- **WHAT IS EXPECTED**
This exercise calls for all the entries that follow to be set down exactly, without their images.

Pictures paired with source code
-=-=-=-=-

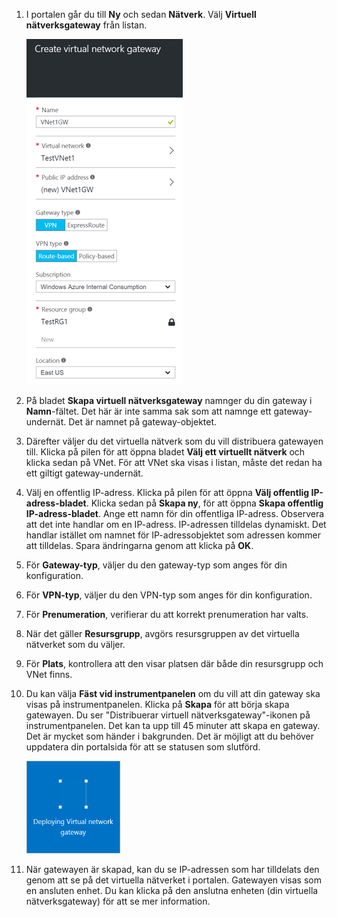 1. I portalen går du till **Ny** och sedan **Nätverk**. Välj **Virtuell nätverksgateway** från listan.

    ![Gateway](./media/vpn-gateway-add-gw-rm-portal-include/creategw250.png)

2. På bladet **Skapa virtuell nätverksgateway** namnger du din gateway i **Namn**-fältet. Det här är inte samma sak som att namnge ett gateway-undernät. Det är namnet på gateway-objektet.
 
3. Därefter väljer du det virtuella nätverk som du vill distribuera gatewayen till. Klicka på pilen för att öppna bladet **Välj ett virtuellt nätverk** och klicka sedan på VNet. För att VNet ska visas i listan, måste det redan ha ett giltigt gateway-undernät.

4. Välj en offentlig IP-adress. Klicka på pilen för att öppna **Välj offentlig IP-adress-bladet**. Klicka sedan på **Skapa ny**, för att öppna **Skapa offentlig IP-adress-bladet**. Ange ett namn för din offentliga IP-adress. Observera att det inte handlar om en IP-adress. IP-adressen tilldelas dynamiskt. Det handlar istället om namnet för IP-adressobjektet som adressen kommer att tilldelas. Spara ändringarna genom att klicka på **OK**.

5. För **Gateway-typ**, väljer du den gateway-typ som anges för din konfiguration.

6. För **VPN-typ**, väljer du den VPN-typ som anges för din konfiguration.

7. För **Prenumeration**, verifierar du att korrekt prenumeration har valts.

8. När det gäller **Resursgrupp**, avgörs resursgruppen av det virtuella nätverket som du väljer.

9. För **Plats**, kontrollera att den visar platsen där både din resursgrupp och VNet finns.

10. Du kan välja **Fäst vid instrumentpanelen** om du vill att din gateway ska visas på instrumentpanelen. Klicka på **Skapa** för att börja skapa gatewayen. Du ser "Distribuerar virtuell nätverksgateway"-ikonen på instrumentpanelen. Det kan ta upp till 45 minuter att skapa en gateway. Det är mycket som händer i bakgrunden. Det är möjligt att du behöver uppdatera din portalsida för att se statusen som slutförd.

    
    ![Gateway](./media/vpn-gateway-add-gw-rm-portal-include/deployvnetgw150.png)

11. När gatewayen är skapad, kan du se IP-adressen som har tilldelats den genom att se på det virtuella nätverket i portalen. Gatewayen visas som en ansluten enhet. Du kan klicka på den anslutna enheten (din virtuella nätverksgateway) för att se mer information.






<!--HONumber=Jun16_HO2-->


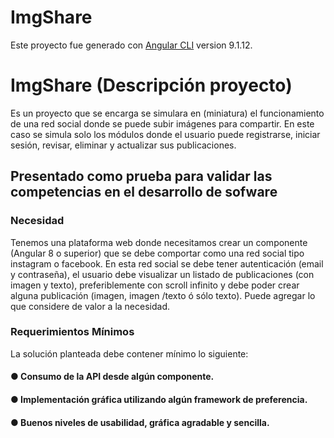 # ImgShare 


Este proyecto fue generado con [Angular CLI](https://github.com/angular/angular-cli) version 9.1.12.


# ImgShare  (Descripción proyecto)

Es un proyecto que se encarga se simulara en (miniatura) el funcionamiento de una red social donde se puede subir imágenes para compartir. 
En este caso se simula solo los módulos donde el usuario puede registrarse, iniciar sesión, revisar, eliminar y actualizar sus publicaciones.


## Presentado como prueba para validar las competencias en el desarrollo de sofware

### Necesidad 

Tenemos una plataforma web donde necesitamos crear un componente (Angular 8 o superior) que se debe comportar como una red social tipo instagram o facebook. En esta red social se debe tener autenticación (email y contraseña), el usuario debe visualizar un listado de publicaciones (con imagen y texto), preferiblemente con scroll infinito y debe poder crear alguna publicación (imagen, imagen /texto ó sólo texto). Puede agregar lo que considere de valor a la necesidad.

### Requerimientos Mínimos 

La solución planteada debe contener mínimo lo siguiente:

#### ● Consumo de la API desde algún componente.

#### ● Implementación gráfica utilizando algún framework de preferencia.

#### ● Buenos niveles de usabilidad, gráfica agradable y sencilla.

-=-=-=-=-

- **SOLUTION TO THIS PROBLEM**
 1. I portalen går du till **Ny** och sedan **Nätverk**. Välj **Virtuell nätverksgateway** från listan.

    ![Gateway](./media/vpn-gateway-add-gw-rm-portal-include/creategw250.png)

2. På bladet **Skapa virtuell nätverksgateway** namnger du din gateway i **Namn**-fältet. Det här är inte samma sak som att namnge ett gateway-undernät. Det är namnet på gateway-objektet.
 
3. Därefter väljer du det virtuella nätverk som du vill distribuera gatewayen till. Klicka på pilen för att öppna bladet **Välj ett virtuellt nätverk** och klicka sedan på VNet. För att VNet ska visas i listan, måste det redan ha ett giltigt gateway-undernät.

4. Välj en offentlig IP-adress. Klicka på pilen för att öppna **Välj offentlig IP-adress-bladet**. Klicka sedan på **Skapa ny**, för att öppna **Skapa offentlig IP-adress-bladet**. Ange ett namn för din offentliga IP-adress. Observera att det inte handlar om en IP-adress. IP-adressen tilldelas dynamiskt. Det handlar istället om namnet för IP-adressobjektet som adressen kommer att tilldelas. Spara ändringarna genom att klicka på **OK**.

5. För **Gateway-typ**, väljer du den gateway-typ som anges för din konfiguration.

6. För **VPN-typ**, väljer du den VPN-typ som anges för din konfiguration.

7. För **Prenumeration**, verifierar du att korrekt prenumeration har valts.

8. När det gäller **Resursgrupp**, avgörs resursgruppen av det virtuella nätverket som du väljer.

9. För **Plats**, kontrollera att den visar platsen där både din resursgrupp och VNet finns.

10. Du kan välja **Fäst vid instrumentpanelen** om du vill att din gateway ska visas på instrumentpanelen. Klicka på **Skapa** för att börja skapa gatewayen. Du ser "Distribuerar virtuell nätverksgateway"-ikonen på instrumentpanelen. Det kan ta upp till 45 minuter att skapa en gateway. Det är mycket som händer i bakgrunden. Det är möjligt att du behöver uppdatera din portalsida för att se statusen som slutförd.

    
    ![Gateway](./media/vpn-gateway-add-gw-rm-portal-include/deployvnetgw150.png)

11. När gatewayen är skapad, kan du se IP-adressen som har tilldelats den genom att se på det virtuella nätverket i portalen. Gatewayen visas som en ansluten enhet. Du kan klicka på den anslutna enheten (din virtuella nätverksgateway) för att se mer information.






<!--HONumber=Jun16_HO2-->


 # ImgShare 


Este proyecto fue generado con [Angular CLI](https://github.com/angular/angular-cli) version 9.1.12.


# ImgShare  (Descripción proyecto)

Es un proyecto que se encarga se simulara en (miniatura) el funcionamiento de una red social donde se puede subir imágenes para compartir. 
En este caso se simula solo los módulos donde el usuario puede registrarse, iniciar sesión, revisar, eliminar y actualizar sus publicaciones.


## Presentado como prueba para validar las competencias en el desarrollo de sofware

### Necesidad 

Tenemos una plataforma web donde necesitamos crear un componente (Angular 8 o superior) que se debe comportar como una red social tipo instagram o facebook. En esta red social se debe tener autenticación (email y contraseña), el usuario debe visualizar un listado de publicaciones (con imagen y texto), preferiblemente con scroll infinito y debe poder crear alguna publicación (imagen, imagen /texto ó sólo texto). Puede agregar lo que considere de valor a la necesidad.

### Requerimientos Mínimos 

La solución planteada debe contener mínimo lo siguiente:

#### ● Consumo de la API desde algún componente.

#### ● Implementación gráfica utilizando algún framework de preferencia.

#### ● Buenos niveles de usabilidad, gráfica agradable y sencilla.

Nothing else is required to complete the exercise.